──────── The data
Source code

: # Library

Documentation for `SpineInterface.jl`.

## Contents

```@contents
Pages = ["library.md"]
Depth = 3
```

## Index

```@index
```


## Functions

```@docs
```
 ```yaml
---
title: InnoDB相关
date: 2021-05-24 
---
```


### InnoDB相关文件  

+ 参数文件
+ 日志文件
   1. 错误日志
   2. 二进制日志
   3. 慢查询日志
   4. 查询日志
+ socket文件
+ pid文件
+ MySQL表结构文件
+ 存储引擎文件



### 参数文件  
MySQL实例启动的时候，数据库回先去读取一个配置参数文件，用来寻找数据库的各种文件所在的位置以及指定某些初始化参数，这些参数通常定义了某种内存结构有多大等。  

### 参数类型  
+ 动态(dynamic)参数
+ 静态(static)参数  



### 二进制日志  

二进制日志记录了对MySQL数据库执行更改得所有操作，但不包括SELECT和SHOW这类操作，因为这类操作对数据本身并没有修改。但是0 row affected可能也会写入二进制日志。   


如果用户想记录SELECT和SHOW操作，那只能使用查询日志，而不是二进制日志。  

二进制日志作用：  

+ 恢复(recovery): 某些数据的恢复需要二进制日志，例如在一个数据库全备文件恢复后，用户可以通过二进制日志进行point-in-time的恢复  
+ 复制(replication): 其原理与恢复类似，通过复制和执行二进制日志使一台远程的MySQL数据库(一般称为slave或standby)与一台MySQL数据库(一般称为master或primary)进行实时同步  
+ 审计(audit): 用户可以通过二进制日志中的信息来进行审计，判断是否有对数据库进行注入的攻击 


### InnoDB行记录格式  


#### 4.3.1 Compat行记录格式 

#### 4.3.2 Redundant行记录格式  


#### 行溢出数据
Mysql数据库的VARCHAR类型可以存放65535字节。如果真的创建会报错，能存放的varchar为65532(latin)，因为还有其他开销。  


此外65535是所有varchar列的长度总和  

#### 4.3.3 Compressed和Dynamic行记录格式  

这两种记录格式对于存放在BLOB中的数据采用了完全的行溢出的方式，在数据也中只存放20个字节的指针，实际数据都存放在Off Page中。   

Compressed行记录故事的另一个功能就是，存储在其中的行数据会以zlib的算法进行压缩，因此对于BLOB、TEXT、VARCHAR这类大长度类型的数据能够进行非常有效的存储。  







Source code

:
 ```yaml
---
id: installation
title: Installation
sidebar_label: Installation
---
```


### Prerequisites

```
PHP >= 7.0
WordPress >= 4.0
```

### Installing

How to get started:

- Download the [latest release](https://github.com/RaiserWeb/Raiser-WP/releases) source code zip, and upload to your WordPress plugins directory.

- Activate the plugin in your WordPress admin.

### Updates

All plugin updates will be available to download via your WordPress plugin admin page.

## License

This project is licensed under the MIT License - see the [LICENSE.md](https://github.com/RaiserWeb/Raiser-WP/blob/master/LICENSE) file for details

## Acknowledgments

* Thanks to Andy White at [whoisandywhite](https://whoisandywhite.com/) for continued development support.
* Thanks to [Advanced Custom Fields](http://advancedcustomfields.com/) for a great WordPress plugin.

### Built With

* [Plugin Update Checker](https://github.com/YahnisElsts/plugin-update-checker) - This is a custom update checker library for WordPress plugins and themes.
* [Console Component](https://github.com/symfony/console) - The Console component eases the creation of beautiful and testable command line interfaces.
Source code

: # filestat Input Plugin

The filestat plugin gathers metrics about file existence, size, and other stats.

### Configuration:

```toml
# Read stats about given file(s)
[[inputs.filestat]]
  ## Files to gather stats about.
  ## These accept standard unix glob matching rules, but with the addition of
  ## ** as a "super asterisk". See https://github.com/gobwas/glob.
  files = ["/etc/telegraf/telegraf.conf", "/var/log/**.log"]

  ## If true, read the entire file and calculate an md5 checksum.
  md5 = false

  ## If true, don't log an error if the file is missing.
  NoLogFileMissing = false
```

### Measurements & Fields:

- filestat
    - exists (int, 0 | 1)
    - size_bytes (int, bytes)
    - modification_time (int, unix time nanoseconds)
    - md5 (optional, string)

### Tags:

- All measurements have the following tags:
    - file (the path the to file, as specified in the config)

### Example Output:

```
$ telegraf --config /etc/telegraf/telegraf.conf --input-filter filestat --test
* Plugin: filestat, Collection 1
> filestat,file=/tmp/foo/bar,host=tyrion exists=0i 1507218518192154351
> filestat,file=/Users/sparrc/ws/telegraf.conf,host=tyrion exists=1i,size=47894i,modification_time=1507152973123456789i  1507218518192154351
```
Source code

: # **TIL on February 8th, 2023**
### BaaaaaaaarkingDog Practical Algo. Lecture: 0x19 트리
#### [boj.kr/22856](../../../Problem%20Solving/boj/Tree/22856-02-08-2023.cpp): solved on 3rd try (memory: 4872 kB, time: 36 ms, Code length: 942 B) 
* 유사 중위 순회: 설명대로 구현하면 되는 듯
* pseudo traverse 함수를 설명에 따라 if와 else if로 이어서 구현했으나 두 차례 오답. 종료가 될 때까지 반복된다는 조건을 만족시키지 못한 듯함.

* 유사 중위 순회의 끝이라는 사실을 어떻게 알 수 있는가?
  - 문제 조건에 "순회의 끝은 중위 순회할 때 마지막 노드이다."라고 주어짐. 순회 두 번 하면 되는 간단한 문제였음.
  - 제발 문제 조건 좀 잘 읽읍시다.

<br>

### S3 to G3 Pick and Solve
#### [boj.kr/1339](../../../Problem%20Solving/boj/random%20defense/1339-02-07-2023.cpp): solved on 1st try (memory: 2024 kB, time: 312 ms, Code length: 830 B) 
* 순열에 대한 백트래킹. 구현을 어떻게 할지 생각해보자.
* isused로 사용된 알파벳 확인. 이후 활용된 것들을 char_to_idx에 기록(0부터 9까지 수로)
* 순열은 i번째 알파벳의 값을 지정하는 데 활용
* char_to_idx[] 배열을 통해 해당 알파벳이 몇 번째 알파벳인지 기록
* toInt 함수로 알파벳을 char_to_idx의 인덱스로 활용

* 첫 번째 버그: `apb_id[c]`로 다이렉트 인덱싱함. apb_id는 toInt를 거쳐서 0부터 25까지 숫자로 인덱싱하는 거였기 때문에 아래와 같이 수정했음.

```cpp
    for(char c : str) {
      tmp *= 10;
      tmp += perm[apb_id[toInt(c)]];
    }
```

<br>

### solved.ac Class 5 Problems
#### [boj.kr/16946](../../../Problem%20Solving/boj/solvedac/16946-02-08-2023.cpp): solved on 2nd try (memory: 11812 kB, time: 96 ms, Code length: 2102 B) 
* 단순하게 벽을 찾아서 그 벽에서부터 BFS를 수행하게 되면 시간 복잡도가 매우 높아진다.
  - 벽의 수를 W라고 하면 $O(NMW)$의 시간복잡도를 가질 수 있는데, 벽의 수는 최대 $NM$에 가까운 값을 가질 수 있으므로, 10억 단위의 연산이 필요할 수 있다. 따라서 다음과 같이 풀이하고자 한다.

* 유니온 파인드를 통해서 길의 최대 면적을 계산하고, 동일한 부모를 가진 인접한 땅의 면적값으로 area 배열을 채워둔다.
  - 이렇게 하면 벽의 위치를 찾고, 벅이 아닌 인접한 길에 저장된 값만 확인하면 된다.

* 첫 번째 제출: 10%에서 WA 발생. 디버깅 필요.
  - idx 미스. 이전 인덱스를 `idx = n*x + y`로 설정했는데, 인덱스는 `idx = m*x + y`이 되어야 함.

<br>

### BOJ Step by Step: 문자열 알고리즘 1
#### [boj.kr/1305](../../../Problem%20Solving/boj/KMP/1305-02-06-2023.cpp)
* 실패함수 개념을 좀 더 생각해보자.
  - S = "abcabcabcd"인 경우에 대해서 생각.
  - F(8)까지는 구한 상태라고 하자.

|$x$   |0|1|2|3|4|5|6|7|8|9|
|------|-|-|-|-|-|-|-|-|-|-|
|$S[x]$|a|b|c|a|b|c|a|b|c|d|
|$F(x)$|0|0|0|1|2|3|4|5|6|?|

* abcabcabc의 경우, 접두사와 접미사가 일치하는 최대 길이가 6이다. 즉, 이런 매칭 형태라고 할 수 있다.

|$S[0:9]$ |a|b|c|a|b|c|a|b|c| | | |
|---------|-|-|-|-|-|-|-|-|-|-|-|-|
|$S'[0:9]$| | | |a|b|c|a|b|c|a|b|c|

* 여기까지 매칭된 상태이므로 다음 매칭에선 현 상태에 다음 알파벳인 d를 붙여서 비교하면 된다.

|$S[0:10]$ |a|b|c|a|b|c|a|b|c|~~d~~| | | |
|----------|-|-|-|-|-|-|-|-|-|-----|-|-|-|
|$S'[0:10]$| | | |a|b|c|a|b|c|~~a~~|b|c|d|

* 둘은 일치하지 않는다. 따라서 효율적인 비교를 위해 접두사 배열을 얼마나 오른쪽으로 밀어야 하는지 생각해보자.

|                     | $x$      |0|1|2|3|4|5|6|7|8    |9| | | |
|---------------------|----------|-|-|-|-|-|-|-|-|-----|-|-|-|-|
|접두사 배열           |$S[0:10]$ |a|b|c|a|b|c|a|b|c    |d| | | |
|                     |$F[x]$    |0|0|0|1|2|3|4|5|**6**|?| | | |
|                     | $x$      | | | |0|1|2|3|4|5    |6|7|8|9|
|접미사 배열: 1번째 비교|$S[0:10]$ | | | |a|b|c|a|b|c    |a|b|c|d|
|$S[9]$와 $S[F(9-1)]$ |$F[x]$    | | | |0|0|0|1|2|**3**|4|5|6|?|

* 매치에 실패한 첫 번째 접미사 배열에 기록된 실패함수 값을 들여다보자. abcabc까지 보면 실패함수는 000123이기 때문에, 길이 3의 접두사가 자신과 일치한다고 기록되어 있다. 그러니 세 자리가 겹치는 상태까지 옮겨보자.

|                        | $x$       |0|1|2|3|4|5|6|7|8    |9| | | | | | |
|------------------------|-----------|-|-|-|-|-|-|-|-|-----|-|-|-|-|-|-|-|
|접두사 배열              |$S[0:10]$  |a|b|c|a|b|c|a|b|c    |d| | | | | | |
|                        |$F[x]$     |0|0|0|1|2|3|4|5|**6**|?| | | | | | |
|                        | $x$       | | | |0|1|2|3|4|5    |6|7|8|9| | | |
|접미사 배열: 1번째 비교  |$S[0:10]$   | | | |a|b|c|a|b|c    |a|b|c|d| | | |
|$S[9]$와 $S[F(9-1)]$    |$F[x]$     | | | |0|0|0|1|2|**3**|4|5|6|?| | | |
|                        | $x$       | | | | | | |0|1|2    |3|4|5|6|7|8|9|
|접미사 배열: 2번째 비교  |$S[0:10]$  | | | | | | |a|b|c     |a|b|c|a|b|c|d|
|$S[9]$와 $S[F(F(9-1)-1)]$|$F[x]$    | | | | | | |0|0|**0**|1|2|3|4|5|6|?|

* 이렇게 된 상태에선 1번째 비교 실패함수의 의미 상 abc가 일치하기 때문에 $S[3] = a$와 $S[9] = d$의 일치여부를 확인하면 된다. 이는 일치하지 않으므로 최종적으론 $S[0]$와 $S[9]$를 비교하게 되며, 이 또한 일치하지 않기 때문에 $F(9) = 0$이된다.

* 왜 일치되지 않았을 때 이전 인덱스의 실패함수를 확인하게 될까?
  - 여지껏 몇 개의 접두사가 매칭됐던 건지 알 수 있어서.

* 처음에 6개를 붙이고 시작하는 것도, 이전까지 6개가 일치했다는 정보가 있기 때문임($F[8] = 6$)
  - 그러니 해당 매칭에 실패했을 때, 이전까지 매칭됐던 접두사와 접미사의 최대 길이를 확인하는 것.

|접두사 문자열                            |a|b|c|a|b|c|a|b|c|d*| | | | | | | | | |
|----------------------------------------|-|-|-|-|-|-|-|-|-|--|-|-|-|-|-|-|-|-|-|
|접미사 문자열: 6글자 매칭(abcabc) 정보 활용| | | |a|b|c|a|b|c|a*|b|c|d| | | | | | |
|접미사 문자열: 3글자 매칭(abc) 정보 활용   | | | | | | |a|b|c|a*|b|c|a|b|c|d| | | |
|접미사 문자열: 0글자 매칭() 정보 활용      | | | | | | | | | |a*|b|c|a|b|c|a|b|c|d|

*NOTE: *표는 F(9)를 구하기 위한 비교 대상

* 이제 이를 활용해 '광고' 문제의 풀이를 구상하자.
────────────────
> **Your instructions**
What number of lines in the records hold the word "This"? Reply with that number alone.

> **Exercise solution**
2